Küreselleşmenin sonuçlarından biri de, kentlerin yeni tehdit ve aynı zamanda fırsatlarla karşı karşıya gelmiş olmalarıdır. Daha çok neoliberal olan bugünkü dünyamızda, ulus devletler daha önce sahip oldukları yetkilerden birçoğunu terketmektedirler. Küreselleşme neo-liberalizm gündemiyle ilişki içinde olup bu bağlamda hem gelişmiş ve hem de gelişmekte olan yerler için ciddi tehditler taşımaktadır (Çelik, 2005: 75–80).

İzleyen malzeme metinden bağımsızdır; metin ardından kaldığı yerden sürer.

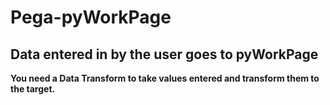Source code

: # Pega-pyWorkPage

## Data entered in by the user goes to pyWorkPage

**You need a Data Transform to take values entered and transform them to the target.**
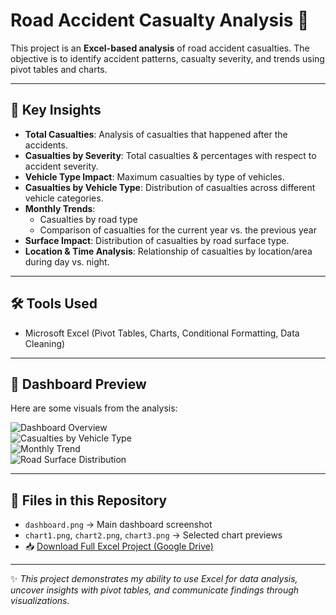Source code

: # Road Accident Casualty Analysis 🚦  

This project is an **Excel-based analysis** of road accident casualties. The objective is to identify accident patterns, casualty severity, and trends using pivot tables and charts.  

---

## 🔹 Key Insights  
- **Total Casualties**: Analysis of casualties that happened after the accidents.  
- **Casualties by Severity**: Total casualties & percentages with respect to accident severity.  
- **Vehicle Type Impact**: Maximum casualties by type of vehicles.  
- **Casualties by Vehicle Type**: Distribution of casualties across different vehicle categories.  
- **Monthly Trends**:  
  - Casualties by road type  
  - Comparison of casualties for the current year vs. the previous year  
- **Surface Impact**: Distribution of casualties by road surface type.  
- **Location & Time Analysis**: Relationship of casualties by location/area during day vs. night.  

---

## 🛠️ Tools Used  
- Microsoft Excel (Pivot Tables, Charts, Conditional Formatting, Data Cleaning)  

---

## 📸 Dashboard Preview  
Here are some visuals from the analysis:  

![Dashboard Overview](dashboard.png)  
![Casualties by Vehicle Type](chart1.png)  
![Monthly Trend](chart2.png)  
![Road Surface Distribution](chart3.png)  

---

## 📂 Files in this Repository  
- `dashboard.png` → Main dashboard screenshot  
- `chart1.png`, `chart2.png`, `chart3.png` → Selected chart previews  
- 📥 [Download Full Excel Project (Google Drive)](https://docs.google.com/spreadsheets/d/1ENXH95NjvRDhaiT5bMhpR-lmMctGVCSe/edit?usp=drive_link&ouid=102636950865835563171&rtpof=true&sd=true)  

---

✨ *This project demonstrates my ability to use Excel for data analysis, uncover insights with pivot tables, and communicate findings through visualizations.*  

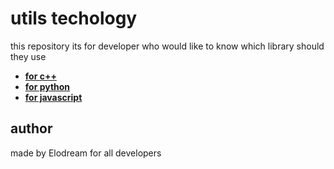 # utils techology
this  repository its  for developer who would like to  know which library  should they use

- [**for c++**](https://github.com/ngdream/utilcodes/blob/43d5a4660e3bbceb42d2179898432c32f5e74695/c++/README.md)
- [**for python**](https://github.com/ngdream/utilcodes/blob/43d5a4660e3bbceb42d2179898432c32f5e74695/python/README.md)
- [**for javascript**](https://github.com/ngdream/utilcodes/blob/43d5a4660e3bbceb42d2179898432c32f5e74695/javascript/README.md)



## author
made by Elodream for all developers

Tek cümleyle özetlenecek olursa, dünya kent oldu, kent ise dünya.

Ekonominin kilit noktası, siyasi yönlendirme merkezi ve milyonlar için yaşam alanı olarak mega kentler, küresel değişime tabi olan ve aynı zamanda bu değişimi yönlendiren güçlü aktörler konumuna gelmekte ve bunun etkileri Sanayi Devrimi’nden daha büyük olmaktadır. Birçok kez bu kentler, içinde yaşayanların yaşam kalitesini aşırı derecede olumsuz etkileyen kültürel yerel kimliğin yadsınması, çevre kirliliği, yüksek kaynak tüketimi, doğal felaketlerin tehdidi altında bulunma ve

insan eliyle oluşturulan olumsuzluklar nedeniyle küresel risk bölgeleri olarak algılanmaktadır (Kraas, 2006: 18–20).

Bu süreçte bazı kentler ön plana çıkarak çekim merkezleri olurken diğerleri önemsizleşmekte, yoksulluğa itilmektedir. Kendilerini yenileyemeyen eski sanayi kentlerinin ve hızlı ulaşım/iletişim alt yapısına ayak uyduramayan merkezlerin, küresel ilişkiler ağının dışında kaldığı ve dolayısıyla bunların çağın ortaya çıkardığı gönençden pay alamaması sonucunu doğurmaktadır. Bu noktada yarışan kentler kavramı ön plana çıkmaktadır.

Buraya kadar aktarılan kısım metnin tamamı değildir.